Amnesty also documented cases of women and girls being forcibly married to members of the Taliban, as well as attempts to force them into such marriages. The report said women who refused were “subjected to abduction, intimidation, threats and torture.”
The report cited the case of a 15-year-old girl who was forced to marry a Taliban figure despite her family’s objections in the northeastern province of Takhar in August 2021, and that of a 33-year-old female journalist and social activist who was forcibly married to a Taliban commander the following month.
“We simply cannot afford to fail the women and girls of Afghanistan,” said Canton of the ICJ.
The Afghan woman appeared in a video on social media accusing a senior Taliban official of forcing her to marry him and raping her repeatedly.
The report said the Taliban has also perpetrated human rights violations against Afghan men.

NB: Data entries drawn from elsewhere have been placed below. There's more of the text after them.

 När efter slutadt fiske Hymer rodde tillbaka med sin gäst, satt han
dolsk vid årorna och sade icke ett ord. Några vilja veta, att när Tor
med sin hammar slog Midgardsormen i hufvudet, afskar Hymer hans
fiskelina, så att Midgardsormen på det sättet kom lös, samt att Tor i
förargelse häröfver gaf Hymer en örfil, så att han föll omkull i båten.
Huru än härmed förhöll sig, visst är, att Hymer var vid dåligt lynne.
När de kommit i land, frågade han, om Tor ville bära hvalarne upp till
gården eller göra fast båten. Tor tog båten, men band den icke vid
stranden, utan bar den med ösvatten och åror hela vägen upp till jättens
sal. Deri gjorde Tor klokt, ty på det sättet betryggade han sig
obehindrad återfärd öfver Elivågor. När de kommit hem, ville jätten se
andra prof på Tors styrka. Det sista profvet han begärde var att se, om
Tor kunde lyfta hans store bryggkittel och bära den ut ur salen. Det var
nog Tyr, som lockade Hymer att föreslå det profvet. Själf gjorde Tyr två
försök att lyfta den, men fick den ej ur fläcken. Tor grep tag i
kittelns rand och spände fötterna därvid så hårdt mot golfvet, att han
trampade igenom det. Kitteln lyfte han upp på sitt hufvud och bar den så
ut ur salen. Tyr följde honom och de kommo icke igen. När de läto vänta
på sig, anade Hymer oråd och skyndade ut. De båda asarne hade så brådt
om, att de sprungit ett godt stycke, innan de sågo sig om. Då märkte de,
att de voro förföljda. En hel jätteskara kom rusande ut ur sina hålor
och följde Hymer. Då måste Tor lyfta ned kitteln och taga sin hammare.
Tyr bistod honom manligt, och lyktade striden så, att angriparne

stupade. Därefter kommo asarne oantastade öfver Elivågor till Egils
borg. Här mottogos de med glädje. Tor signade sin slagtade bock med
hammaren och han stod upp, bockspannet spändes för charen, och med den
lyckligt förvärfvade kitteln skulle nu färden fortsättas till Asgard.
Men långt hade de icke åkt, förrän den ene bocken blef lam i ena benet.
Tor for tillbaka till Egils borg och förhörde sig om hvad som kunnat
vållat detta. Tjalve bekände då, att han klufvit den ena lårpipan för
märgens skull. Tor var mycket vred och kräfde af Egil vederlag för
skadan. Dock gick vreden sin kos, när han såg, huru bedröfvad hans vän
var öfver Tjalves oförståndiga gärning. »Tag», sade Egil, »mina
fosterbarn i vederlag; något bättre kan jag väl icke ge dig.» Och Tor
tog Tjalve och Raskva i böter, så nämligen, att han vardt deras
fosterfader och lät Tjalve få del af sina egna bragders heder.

Several monitoring groups have documented reports of “extrajudicial killings, arbitrary arrests and detention, enforced disappearances, and torture” of those associated with the former Western-backed Afghan government that crumbled in the face of the Taliban takeover of the country.
The Taliban has also targeted journalists, the LGBTQ+ community, rights activists and ethnic minorities, the report said.
Amnesty and the ICJ also shared a summary of the report’s findings with the Taliban-appointed foreign ministry in Kabul, requesting a response. None was immediately provided, the groups said.